In this sense, the Korean communities in Australia have been campaigning for the proper designation of the terms.

Seollal usually lasts for 3 days in Korea: the day of, the day before, and the day after. This year (2018), Seollal falls on 16th of February.

Seollal is more than just a holiday to mark the beginning of the New Year. Seollal is truly a special occasion for Korean people.

Not only is it a time for paying respect to ancestors, but also an opportunity to catch up with other family members and old friends at hometown.

Then it is not unusual to see people in beautiful Hanbok (traditional costume, the top image) performing ancestral rites or playing folk games, to eat delicious traditional foods, and to hear stories and chatters well into the night.

Food during Seollal is taken very seriously. Families spend the entire day before Seollal preparing food to be used as offering to ancestors as well as to be served to the family members.

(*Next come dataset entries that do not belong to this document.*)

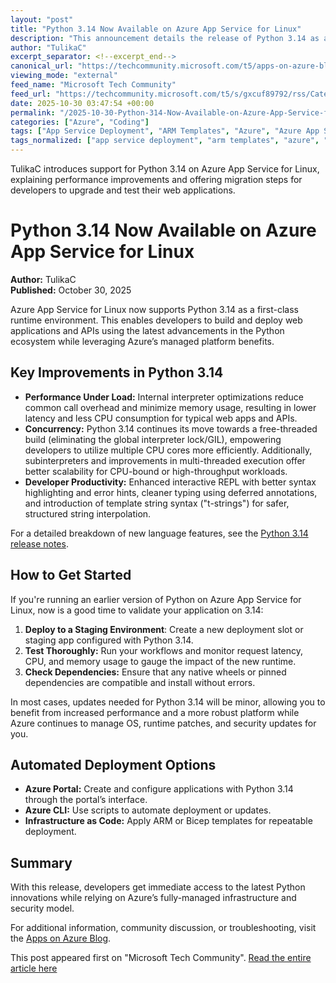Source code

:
 ```yaml
---
layout: "post"
title: "Python 3.14 Now Available on Azure App Service for Linux"
description: "This announcement details the release of Python 3.14 as a supported runtime on Azure App Service for Linux. It covers new Python 3.14 features such as improved concurrency and developer tooling, and provides practical guidance for testing and adopting the new version in web applications and APIs hosted on Azure."
author: "TulikaC"
excerpt_separator: <!--excerpt_end-->
canonical_url: "https://techcommunity.microsoft.com/t5/apps-on-azure-blog/python-3-14-is-now-available-on-azure-app-service-for-linux/ba-p/4465404"
viewing_mode: "external"
feed_name: "Microsoft Tech Community"
feed_url: "https://techcommunity.microsoft.com/t5/s/gxcuf89792/rss/Category?category.id=Azure"
date: 2025-10-30 03:47:54 +00:00
permalink: "/2025-10-30-Python-314-Now-Available-on-Azure-App-Service-for-Linux.html"
categories: ["Azure", "Coding"]
tags: ["App Service Deployment", "ARM Templates", "Azure", "Azure App Service", "Azure CLI", "Azure Platform", "Bicep Templates", "Coding", "Community", "Developer Experience", "Interpreter Enhancements", "Linux Hosting", "Multi Core Concurrency", "Patching", "Performance Optimization", "Python 3.14", "Runtime Upgrades", "Web Apps"]
tags_normalized: ["app service deployment", "arm templates", "azure", "azure app service", "azure cli", "azure platform", "bicep templates", "coding", "community", "developer experience", "interpreter enhancements", "linux hosting", "multi core concurrency", "patching", "performance optimization", "python 3dot14", "runtime upgrades", "web apps"]
---
```


TulikaC introduces support for Python 3.14 on Azure App Service for Linux, explaining performance improvements and offering migration steps for developers to upgrade and test their web applications.<!--excerpt_end-->

# Python 3.14 Now Available on Azure App Service for Linux

**Author:** TulikaC  
**Published:** October 30, 2025

Azure App Service for Linux now supports Python 3.14 as a first-class runtime environment. This enables developers to build and deploy web applications and APIs using the latest advancements in the Python ecosystem while leveraging Azure’s managed platform benefits.

## Key Improvements in Python 3.14

- **Performance Under Load:** Internal interpreter optimizations reduce common call overhead and minimize memory usage, resulting in lower latency and less CPU consumption for typical web apps and APIs.
- **Concurrency:** Python 3.14 continues its move towards a free-threaded build (eliminating the global interpreter lock/GIL), empowering developers to utilize multiple CPU cores more efficiently. Additionally, subinterpreters and improvements in multi-threaded execution offer better scalability for CPU-bound or high-throughput workloads.
- **Developer Productivity:** Enhanced interactive REPL with better syntax highlighting and error hints, cleaner typing using deferred annotations, and introduction of template string syntax ("t-strings") for safer, structured string interpolation.

For a detailed breakdown of new language features, see the [Python 3.14 release notes](https://docs.python.org/3/whatsnew/3.14.html).

## How to Get Started

If you're running an earlier version of Python on Azure App Service for Linux, now is a good time to validate your application on 3.14:

1. **Deploy to a Staging Environment**: Create a new deployment slot or staging app configured with Python 3.14.
2. **Test Thoroughly:** Run your workflows and monitor request latency, CPU, and memory usage to gauge the impact of the new runtime.
3. **Check Dependencies:** Ensure that any native wheels or pinned dependencies are compatible and install without errors.

In most cases, updates needed for Python 3.14 will be minor, allowing you to benefit from increased performance and a more robust platform while Azure continues to manage OS, runtime patches, and security updates for you.

## Automated Deployment Options

- **Azure Portal:** Create and configure applications with Python 3.14 through the portal’s interface.
- **Azure CLI:** Use scripts to automate deployment or updates.
- **Infrastructure as Code:** Apply ARM or Bicep templates for repeatable deployment.

## Summary

With this release, developers get immediate access to the latest Python innovations while relying on Azure’s fully-managed infrastructure and security model.

For additional information, community discussion, or troubleshooting, visit the [Apps on Azure Blog](/category/azure/blog/appsonazureblog).

This post appeared first on "Microsoft Tech Community". [Read the entire article here](https://techcommunity.microsoft.com/t5/apps-on-azure-blog/python-3-14-is-now-available-on-azure-app-service-for-linux/ba-p/4465404)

The most representative food is Tteokguk (rice cake soup) other include Galbi Jjim (braised short ribs), Japchae, and Jeon(Korean pancake) etc.

Tteokguk(rice cake soup)


Galbi Jjim(braised short ribs)

Jeon(Korean pancake)

The morning of Seollal begins with an ancestral rite. Family members dressed in brand new Hanbok, gather in front of the ritual table, and set it with an ancestral tablet and dished of ritual food according to the strict custom of ancestral rites.

This practice used to be carried out only by male members of the family. In addition the tradition has been significantly eclipsed by the influence Christianity.

Once set, the rite begins with deep bows as greeting to the ancestor spirits and proceeds with offerings and prayers before ending with bidding farewell to the spirits.

Following the rite, everyone eats the ritual foods. Tteokguk (rice cake soup) is the main food of Seollal.

In fact the consumption of a bowl of Theokguk is believed to add a year to one age. People often ask each other, “How many servings of Tteokguk have you had?” as a fun way to ask each other’s age.

After the meal, the younger generations of a family pay respect to their elders by taking a deep bow, and by presenting with gifts.

The elders, then, offer their blessings and withes for a prosperous year, Children often receive Sebaetdon (New year’s special allowance) which is supposed to be kept in a traditional lucky pouch.